## Work required
Word for word, print out all of the data, omitting every image.

----

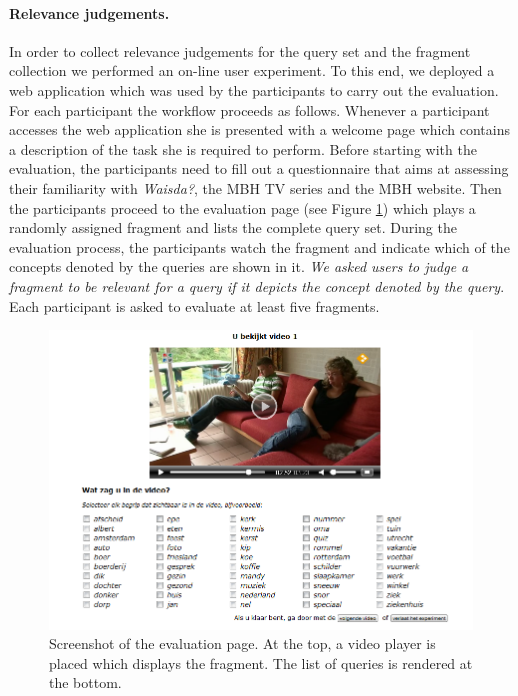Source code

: \paragraph{\textbf{Relevance judgements.}}\label{sec:gold-standard}
In order to collect relevance judgements for the query set and the fragment collection we performed an on-line user experiment. To this end, we deployed a web application which was used by the participants to carry out the evaluation. %
For each participant the workflow proceeds as follows. Whenever a participant accesses the web application she is presented with a welcome page which contains a description of the task she is required to perform. Before starting with the evaluation, the participants need to fill out a questionnaire that aims at assessing their familiarity with \textit{Waisda?}, the MBH TV series and the MBH website. Then the participants proceed to the evaluation page (see Figure \ref{fig:evaluation-page}) which plays a randomly assigned fragment and lists the complete query set. During the evaluation process, the participants watch the fragment and indicate which of the concepts denoted by the queries are shown in it. \textit{We asked users to judge a fragment to be relevant for a query if it depicts the concept denoted by the query}. Each participant is asked to evaluate at least five fragments.
\begin{figure}
\centering
\includegraphics[scale=.5]{ecir:mendyvideo.PNG}
\caption{Screenshot of the evaluation page. At the top, a video player is placed which displays the fragment. The list of queries is rendered at the bottom.}
\label{fig:evaluation-page}
\end{figure}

----

## Reply
Source code

: \paragraph{\textbf{Relevance judgements.}}\label{sec:gold-standard}
In order to collect relevance judgements for the query set and the fragment collection we performed an on-line user experiment. To this end, we deployed a web application which was used by the participants to carry out the evaluation. %
For each participant the workflow proceeds as follows. Whenever a participant accesses the web application she is presented with a welcome page which contains a description of the task she is required to perform. Before starting with the evaluation, the participants need to fill out a questionnaire that aims at assessing their familiarity with \textit{Waisda?}, the MBH TV series and the MBH website. Then the participants proceed to the evaluation page (see Figure \ref{fig:evaluation-page}) which plays a randomly assigned fragment and lists the complete query set. During the evaluation process, the participants watch the fragment and indicate which of the concepts denoted by the queries are shown in it. \textit{We asked users to judge a fragment to be relevant for a query if it depicts the concept denoted by the query}. Each participant is asked to evaluate at least five fragments.
\begin{figure}
\centering
\includegraphics[scale=.5]{ecir:mendyvideo.PNG}
\caption{Screenshot of the evaluation page. At the top, a video player is placed which displays the fragment. The list of queries is rendered at the bottom.}
\label{fig:evaluation-page}
\end{figure}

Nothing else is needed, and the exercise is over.